A research letter published this week describes the case of a Chinese woman who spread COVID-19 to five people without any symptoms at all.
While international efforts are in full swing to curb the coronavirus outbreak, some view this recent finding as a cause for concern.
To date, there has been a vast majority of cases in China but the virus has now spread to 29 other countries.
Researchers have shown that the new virus, called SARS-CoV-2, is transmittable from human to human. Studies have also shown that some people may become infected with the virus but show few symptoms or no symptoms.
The recent paper, published in JAMA, is the first to describe a transmitting asymptomatic carrier of the virus to others.
Wuhan to Anyang
The paper details the observations of five individuals with respiratory symptoms and fevers admitted to Anyang’s Fifth People’s Hospital, China, and one family member without symptoms.
The asymptomatic individual is a woman, who lives in Wuhan, who is 20 years old. She traveled over 400 miles (645 kilometres) away to see the family in Anyang.
Five of her relatives exhibited SARS-CoV-2 symptoms after a few days, and she was isolated and put under observation.
Wuhan’s wife had no respiratory or gastrointestinal symptoms, and had no fever, cough, or sore throat. A CT scan showed no malfunctions.
After further testing, doctors found that her C-reactive protein levels were normal, meaning no inflammation occurred. The lymphocyte counts of the woman were also normal, suggesting no immune response.
However, reverse transcriptase polymerase chain reaction testing in real time confirmed she had been infected with SARS-CoV-2.
COVID-19 was developed by all five members of her family-four women and one man. None had ever visited Wuhan or had any other contact with anyone who had visited Wuhan.
What does this mean?
The researchers are confident that this case study describes an asymptomatic carrier that transmits the infection to others, but as it is the first report, one has to be careful when drawing conclusions.
The authors, in general, are concerned about the possibility, writing:
“If the findings in this report of presumed transmission by an asymptomatic carrier are replicated, the prevention of COVID-19 infection would prove challenging.”

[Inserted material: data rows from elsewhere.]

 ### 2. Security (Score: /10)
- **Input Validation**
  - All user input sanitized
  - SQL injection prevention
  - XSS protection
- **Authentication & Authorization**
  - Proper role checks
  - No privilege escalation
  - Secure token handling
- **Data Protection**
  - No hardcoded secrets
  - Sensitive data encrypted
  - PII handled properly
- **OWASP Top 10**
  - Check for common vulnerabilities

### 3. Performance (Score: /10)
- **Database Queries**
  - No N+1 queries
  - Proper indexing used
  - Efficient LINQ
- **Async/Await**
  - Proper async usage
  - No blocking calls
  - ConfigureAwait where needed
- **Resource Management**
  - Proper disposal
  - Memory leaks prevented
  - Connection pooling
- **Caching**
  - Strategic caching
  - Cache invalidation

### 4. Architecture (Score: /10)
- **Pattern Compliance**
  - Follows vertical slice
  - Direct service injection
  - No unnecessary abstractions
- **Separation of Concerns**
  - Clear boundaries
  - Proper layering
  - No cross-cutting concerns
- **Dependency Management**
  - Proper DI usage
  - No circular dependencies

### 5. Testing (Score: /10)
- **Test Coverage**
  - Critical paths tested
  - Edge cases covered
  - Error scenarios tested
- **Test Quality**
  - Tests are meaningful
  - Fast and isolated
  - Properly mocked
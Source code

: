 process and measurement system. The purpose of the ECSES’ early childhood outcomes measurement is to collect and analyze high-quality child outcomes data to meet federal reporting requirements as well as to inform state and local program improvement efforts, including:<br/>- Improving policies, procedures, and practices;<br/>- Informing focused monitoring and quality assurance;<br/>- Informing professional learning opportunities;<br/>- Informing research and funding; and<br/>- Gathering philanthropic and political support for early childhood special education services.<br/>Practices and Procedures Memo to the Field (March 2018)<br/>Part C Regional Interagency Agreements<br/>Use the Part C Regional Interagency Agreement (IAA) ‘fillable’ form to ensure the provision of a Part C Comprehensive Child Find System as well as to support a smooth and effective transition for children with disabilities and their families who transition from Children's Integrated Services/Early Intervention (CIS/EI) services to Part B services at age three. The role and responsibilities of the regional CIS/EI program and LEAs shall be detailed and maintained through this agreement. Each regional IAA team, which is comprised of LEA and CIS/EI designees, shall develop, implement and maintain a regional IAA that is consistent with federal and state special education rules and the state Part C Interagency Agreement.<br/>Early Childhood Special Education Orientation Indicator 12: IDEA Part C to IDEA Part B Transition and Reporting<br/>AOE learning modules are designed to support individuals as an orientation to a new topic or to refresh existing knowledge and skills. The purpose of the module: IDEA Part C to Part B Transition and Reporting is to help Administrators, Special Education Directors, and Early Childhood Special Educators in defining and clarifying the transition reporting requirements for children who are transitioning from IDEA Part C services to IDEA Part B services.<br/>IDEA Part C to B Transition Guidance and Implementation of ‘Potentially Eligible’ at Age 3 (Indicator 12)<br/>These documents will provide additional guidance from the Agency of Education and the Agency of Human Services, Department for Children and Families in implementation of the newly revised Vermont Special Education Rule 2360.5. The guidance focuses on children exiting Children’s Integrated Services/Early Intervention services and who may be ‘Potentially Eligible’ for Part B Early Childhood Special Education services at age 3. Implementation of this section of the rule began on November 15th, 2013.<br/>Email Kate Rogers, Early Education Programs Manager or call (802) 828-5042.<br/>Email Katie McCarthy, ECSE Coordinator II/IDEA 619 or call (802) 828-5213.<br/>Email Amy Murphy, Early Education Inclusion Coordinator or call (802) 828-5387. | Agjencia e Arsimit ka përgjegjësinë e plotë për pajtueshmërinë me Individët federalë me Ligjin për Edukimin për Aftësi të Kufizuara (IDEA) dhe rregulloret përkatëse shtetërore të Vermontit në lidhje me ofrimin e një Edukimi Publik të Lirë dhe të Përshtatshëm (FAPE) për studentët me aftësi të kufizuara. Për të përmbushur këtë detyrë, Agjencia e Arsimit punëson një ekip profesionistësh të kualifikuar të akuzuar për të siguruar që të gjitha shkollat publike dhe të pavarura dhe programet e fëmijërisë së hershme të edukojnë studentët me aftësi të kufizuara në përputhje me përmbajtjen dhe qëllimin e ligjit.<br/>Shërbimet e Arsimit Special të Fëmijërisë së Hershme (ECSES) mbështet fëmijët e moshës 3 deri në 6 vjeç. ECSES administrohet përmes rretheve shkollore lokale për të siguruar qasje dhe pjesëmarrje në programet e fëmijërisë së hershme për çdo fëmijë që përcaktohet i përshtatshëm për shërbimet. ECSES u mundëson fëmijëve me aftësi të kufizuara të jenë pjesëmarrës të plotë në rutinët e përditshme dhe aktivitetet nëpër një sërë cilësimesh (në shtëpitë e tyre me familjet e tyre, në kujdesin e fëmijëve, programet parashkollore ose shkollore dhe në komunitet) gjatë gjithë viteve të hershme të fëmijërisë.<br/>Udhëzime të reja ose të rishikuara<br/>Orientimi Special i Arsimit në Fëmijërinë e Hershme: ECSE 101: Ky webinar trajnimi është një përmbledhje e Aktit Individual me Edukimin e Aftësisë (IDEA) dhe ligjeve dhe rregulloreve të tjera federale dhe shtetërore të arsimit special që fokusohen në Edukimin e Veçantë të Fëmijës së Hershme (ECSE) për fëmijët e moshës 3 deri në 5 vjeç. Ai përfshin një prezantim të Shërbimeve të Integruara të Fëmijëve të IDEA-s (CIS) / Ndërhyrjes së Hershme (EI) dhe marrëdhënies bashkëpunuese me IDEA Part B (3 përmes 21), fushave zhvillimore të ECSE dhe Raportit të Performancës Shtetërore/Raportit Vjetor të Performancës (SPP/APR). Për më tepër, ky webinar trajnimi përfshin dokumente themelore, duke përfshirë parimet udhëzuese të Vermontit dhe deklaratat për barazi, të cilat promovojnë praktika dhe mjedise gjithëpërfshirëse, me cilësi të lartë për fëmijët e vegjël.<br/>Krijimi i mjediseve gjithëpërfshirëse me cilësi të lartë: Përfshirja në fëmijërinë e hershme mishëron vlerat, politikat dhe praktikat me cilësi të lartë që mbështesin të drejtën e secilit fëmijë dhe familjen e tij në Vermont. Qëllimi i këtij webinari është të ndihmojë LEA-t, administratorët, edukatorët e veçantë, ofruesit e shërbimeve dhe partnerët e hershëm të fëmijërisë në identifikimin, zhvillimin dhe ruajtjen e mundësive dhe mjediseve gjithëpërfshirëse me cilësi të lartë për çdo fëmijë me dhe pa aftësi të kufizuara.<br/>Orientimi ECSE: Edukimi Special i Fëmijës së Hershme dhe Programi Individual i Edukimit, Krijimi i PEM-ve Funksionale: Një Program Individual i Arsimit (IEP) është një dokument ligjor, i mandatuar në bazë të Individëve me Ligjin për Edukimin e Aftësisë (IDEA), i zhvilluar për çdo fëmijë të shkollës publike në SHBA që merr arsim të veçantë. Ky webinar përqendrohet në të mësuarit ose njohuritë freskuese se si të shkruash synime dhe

A letter dated January 30, published in The New England Journal of Medicine, described a similar case. It was reported that a woman from Shanghai who had no symptoms had passed the infection to a German man.
The writers of the letter wrote that “The fact that asymptomatic persons are potential sources of[ SARS-CoV-2] infection may warrant a reassessment of the current outbreak’s transmission dynamics.”
However, it turned out that the woman had, in fact, experienced mild symptoms, including that of the current outbreak. Before the material was published the authors had not managed to speak directly with the woman.
Information about this outbreak is being published thickly and quickly; during an epidemic, all are focused on getting data into the public domain.
In an interview with Science, Prof. Marc Lipsitch, an epidemiologist at the Harvard T.H. Chan School of Public Health in Boston, MA, explains how these situations can change the way in which scientific evidence is compiled and disclosed:
“I think peer review is lighter in the midst of an epidemic than it is at normal speed, and the quality of the data that goes into the papers is necessarily greater.
Overall, the current case study is convincing but it needs more analysis.
It should also be remembered that asymptomatic carriers do not sneeze or cough, which are some of the main ways the virus spreads. Because of this, it’s unclear how much of a role these individuals will play in SARS-CoV-2 transmission.